Copy out each record below, exactly as given.

● Plain-text document sources:
__________________________________________________

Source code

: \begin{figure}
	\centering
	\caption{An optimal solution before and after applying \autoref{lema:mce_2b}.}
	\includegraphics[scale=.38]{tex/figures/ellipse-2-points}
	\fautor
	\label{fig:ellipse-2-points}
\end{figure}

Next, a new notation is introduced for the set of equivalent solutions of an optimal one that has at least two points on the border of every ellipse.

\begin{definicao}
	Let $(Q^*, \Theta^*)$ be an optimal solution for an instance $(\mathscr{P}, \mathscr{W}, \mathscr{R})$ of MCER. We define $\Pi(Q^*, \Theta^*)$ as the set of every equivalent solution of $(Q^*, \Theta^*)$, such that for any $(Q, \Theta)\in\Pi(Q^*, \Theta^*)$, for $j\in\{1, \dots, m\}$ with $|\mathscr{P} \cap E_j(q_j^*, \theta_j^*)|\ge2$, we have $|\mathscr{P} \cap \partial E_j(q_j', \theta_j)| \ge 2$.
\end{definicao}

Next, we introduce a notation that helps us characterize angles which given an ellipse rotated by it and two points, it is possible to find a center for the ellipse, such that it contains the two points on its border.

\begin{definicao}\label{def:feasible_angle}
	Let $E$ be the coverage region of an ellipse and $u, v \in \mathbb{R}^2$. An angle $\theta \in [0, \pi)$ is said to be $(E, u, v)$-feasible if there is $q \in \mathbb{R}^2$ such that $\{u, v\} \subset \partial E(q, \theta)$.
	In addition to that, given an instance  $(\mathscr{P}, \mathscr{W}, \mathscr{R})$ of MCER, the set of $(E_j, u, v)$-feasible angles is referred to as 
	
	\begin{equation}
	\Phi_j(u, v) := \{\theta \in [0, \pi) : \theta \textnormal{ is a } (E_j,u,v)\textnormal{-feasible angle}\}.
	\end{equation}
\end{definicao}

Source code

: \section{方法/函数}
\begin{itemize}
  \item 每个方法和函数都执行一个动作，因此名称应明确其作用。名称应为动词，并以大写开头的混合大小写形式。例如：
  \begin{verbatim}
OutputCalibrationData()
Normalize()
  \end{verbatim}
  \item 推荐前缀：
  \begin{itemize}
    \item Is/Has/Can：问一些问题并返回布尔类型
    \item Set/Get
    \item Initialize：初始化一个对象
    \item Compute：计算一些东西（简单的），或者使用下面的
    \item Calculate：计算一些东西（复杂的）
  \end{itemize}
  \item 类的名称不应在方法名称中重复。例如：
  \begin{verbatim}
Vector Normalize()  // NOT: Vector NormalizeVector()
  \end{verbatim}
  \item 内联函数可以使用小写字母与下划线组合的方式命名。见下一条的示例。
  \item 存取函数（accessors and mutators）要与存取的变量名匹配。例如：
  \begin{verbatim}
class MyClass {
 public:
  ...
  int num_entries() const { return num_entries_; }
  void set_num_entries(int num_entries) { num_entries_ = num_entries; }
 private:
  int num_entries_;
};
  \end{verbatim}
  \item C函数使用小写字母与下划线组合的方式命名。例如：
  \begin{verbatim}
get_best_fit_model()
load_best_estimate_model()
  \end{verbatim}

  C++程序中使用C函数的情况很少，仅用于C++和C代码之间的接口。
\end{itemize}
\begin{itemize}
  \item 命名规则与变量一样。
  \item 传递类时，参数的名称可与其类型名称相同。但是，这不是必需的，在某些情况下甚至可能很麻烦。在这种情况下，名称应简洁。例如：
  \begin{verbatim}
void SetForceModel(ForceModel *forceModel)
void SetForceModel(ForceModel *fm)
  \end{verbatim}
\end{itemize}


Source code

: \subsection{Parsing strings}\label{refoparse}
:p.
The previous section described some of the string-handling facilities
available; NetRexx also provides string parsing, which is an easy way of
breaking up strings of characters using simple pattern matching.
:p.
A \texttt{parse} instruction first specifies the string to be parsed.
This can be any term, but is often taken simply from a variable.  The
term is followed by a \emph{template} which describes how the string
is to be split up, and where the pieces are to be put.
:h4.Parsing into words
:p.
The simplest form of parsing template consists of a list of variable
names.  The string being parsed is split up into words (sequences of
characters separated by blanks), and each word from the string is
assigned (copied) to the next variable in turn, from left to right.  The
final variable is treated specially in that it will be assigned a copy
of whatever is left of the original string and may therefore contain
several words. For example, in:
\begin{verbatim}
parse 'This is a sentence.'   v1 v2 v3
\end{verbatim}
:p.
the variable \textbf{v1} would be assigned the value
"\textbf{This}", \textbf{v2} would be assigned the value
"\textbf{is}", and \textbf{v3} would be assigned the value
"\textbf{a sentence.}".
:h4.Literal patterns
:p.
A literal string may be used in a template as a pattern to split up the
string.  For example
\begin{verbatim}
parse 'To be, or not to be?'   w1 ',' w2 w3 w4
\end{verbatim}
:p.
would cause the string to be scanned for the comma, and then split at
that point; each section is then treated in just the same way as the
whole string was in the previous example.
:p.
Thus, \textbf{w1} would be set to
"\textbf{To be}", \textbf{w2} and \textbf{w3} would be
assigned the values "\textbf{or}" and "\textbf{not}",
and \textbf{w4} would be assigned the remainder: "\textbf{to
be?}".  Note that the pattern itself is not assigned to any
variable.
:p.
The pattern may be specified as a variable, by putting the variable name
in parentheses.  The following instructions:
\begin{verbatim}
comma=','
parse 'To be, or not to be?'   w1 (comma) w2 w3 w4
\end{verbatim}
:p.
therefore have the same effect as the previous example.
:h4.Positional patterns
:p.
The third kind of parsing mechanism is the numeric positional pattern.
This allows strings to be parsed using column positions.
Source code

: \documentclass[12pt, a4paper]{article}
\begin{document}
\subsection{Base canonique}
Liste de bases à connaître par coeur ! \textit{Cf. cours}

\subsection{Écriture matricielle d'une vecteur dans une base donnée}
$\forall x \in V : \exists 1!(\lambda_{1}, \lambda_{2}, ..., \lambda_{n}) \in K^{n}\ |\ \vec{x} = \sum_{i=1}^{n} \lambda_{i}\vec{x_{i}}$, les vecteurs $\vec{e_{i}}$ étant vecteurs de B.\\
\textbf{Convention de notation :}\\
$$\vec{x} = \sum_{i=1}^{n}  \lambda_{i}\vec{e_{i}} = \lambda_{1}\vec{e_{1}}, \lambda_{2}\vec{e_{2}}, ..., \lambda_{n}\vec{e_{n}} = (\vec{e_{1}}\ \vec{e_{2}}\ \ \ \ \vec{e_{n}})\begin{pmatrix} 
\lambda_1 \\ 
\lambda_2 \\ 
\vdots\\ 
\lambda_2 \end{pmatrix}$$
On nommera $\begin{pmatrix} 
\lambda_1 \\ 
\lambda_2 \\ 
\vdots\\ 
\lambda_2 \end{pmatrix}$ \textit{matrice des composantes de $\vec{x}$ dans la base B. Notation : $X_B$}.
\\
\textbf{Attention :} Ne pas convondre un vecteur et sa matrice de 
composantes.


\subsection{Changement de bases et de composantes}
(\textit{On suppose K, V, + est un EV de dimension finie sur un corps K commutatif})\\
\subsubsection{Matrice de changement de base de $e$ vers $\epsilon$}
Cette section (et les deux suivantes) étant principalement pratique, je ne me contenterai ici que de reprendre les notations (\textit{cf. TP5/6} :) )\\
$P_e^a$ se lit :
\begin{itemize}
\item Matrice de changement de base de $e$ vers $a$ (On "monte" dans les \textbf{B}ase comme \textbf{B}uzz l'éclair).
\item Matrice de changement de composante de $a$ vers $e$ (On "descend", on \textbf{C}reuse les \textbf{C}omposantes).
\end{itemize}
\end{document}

__________________________________________________

● Your solution:
Source code

: \begin{figure}
	\centering
	\caption{An optimal solution before and after applying \autoref{lema:mce_2b}.}
	\includegraphics[scale=.38]{tex/figures/ellipse-2-points}
	\fautor
	\label{fig:ellipse-2-points}
\end{figure}

Next, a new notation is introduced for the set of equivalent solutions of an optimal one that has at least two points on the border of every ellipse.

\begin{definicao}
	Let $(Q^*, \Theta^*)$ be an optimal solution for an instance $(\mathscr{P}, \mathscr{W}, \mathscr{R})$ of MCER. We define $\Pi(Q^*, \Theta^*)$ as the set of every equivalent solution of $(Q^*, \Theta^*)$, such that for any $(Q, \Theta)\in\Pi(Q^*, \Theta^*)$, for $j\in\{1, \dots, m\}$ with $|\mathscr{P} \cap E_j(q_j^*, \theta_j^*)|\ge2$, we have $|\mathscr{P} \cap \partial E_j(q_j', \theta_j)| \ge 2$.
\end{definicao}

Next, we introduce a notation that helps us characterize angles which given an ellipse rotated by it and two points, it is possible to find a center for the ellipse, such that it contains the two points on its border.

\begin{definicao}\label{def:feasible_angle}
	Let $E$ be the coverage region of an ellipse and $u, v \in \mathbb{R}^2$. An angle $\theta \in [0, \pi)$ is said to be $(E, u, v)$-feasible if there is $q \in \mathbb{R}^2$ such that $\{u, v\} \subset \partial E(q, \theta)$.
	In addition to that, given an instance  $(\mathscr{P}, \mathscr{W}, \mathscr{R})$ of MCER, the set of $(E_j, u, v)$-feasible angles is referred to as 
	
	\begin{equation}
	\Phi_j(u, v) := \{\theta \in [0, \pi) : \theta \textnormal{ is a } (E_j,u,v)\textnormal{-feasible angle}\}.
	\end{equation}
\end{definicao}

Source code

: \section{方法/函数}
\begin{itemize}
  \item 每个方法和函数都执行一个动作，因此名称应明确其作用。名称应为动词，并以大写开头的混合大小写形式。例如：
  \begin{verbatim}
OutputCalibrationData()
Normalize()
  \end{verbatim}
  \item 推荐前缀：
  \begin{itemize}
    \item Is/Has/Can：问一些问题并返回布尔类型
    \item Set/Get
    \item Initialize：初始化一个对象
    \item Compute：计算一些东西（简单的），或者使用下面的
    \item Calculate：计算一些东西（复杂的）
  \end{itemize}
  \item 类的名称不应在方法名称中重复。例如：
  \begin{verbatim}
Vector Normalize()  // NOT: Vector NormalizeVector()
  \end{verbatim}
  \item 内联函数可以使用小写字母与下划线组合的方式命名。见下一条的示例。
  \item 存取函数（accessors and mutators）要与存取的变量名匹配。例如：
  \begin{verbatim}
class MyClass {
 public:
  ...
  int num_entries() const { return num_entries_; }
  void set_num_entries(int num_entries) { num_entries_ = num_entries; }
 private:
  int num_entries_;
};
  \end{verbatim}
  \item C函数使用小写字母与下划线组合的方式命名。例如：
  \begin{verbatim}
get_best_fit_model()
load_best_estimate_model()
  \end{verbatim}

  C++程序中使用C函数的情况很少，仅用于C++和C代码之间的接口。
\end{itemize}
\begin{itemize}
  \item 命名规则与变量一样。
  \item 传递类时，参数的名称可与其类型名称相同。但是，这不是必需的，在某些情况下甚至可能很麻烦。在这种情况下，名称应简洁。例如：
  \begin{verbatim}
void SetForceModel(ForceModel *forceModel)
void SetForceModel(ForceModel *fm)
  \end{verbatim}
\end{itemize}


Source code

: \subsection{Parsing strings}\label{refoparse}
:p.
The previous section described some of the string-handling facilities
available; NetRexx also provides string parsing, which is an easy way of
breaking up strings of characters using simple pattern matching.
:p.
A \texttt{parse} instruction first specifies the string to be parsed.
This can be any term, but is often taken simply from a variable.  The
term is followed by a \emph{template} which describes how the string
is to be split up, and where the pieces are to be put.
:h4.Parsing into words
:p.
The simplest form of parsing template consists of a list of variable
names.  The string being parsed is split up into words (sequences of
characters separated by blanks), and each word from the string is
assigned (copied) to the next variable in turn, from left to right.  The
final variable is treated specially in that it will be assigned a copy
of whatever is left of the original string and may therefore contain
several words. For example, in:
\begin{verbatim}
parse 'This is a sentence.'   v1 v2 v3
\end{verbatim}
:p.
the variable \textbf{v1} would be assigned the value
"\textbf{This}", \textbf{v2} would be assigned the value
"\textbf{is}", and \textbf{v3} would be assigned the value
"\textbf{a sentence.}".
:h4.Literal patterns
:p.
A literal string may be used in a template as a pattern to split up the
string.  For example
\begin{verbatim}
parse 'To be, or not to be?'   w1 ',' w2 w3 w4
\end{verbatim}
:p.
would cause the string to be scanned for the comma, and then split at
that point; each section is then treated in just the same way as the
whole string was in the previous example.
:p.
Thus, \textbf{w1} would be set to
"\textbf{To be}", \textbf{w2} and \textbf{w3} would be
assigned the values "\textbf{or}" and "\textbf{not}",
and \textbf{w4} would be assigned the remainder: "\textbf{to
be?}".  Note that the pattern itself is not assigned to any
variable.
:p.
The pattern may be specified as a variable, by putting the variable name
in parentheses.  The following instructions:
\begin{verbatim}
comma=','
parse 'To be, or not to be?'   w1 (comma) w2 w3 w4
\end{verbatim}
:p.
therefore have the same effect as the previous example.
:h4.Positional patterns
:p.
The third kind of parsing mechanism is the numeric positional pattern.
This allows strings to be parsed using column positions.
Source code

: \documentclass[12pt, a4paper]{article}
\begin{document}
\subsection{Base canonique}
Liste de bases à connaître par coeur ! \textit{Cf. cours}

\subsection{Écriture matricielle d'une vecteur dans une base donnée}
$\forall x \in V : \exists 1!(\lambda_{1}, \lambda_{2}, ..., \lambda_{n}) \in K^{n}\ |\ \vec{x} = \sum_{i=1}^{n} \lambda_{i}\vec{x_{i}}$, les vecteurs $\vec{e_{i}}$ étant vecteurs de B.\\
\textbf{Convention de notation :}\\
$$\vec{x} = \sum_{i=1}^{n}  \lambda_{i}\vec{e_{i}} = \lambda_{1}\vec{e_{1}}, \lambda_{2}\vec{e_{2}}, ..., \lambda_{n}\vec{e_{n}} = (\vec{e_{1}}\ \vec{e_{2}}\ \ \ \ \vec{e_{n}})\begin{pmatrix} 
\lambda_1 \\ 
\lambda_2 \\ 
\vdots\\ 
\lambda_2 \end{pmatrix}$$
On nommera $\begin{pmatrix} 
\lambda_1 \\ 
\lambda_2 \\ 
\vdots\\ 
\lambda_2 \end{pmatrix}$ \textit{matrice des composantes de $\vec{x}$ dans la base B. Notation : $X_B$}.
\\
\textbf{Attention :} Ne pas convondre un vecteur et sa matrice de 
composantes.


\subsection{Changement de bases et de composantes}
(\textit{On suppose K, V, + est un EV de dimension finie sur un corps K commutatif})\\
\subsubsection{Matrice de changement de base de $e$ vers $\epsilon$}
Cette section (et les deux suivantes) étant principalement pratique, je ne me contenterai ici que de reprendre les notations (\textit{cf. TP5/6} :) )\\
$P_e^a$ se lit :
\begin{itemize}
\item Matrice de changement de base de $e$ vers $a$ (On "monte" dans les \textbf{B}ase comme \textbf{B}uzz l'éclair).
\item Matrice de changement de composante de $a$ vers $e$ (On "descend", on \textbf{C}reuse les \textbf{C}omposantes).
\end{itemize}
\end{document}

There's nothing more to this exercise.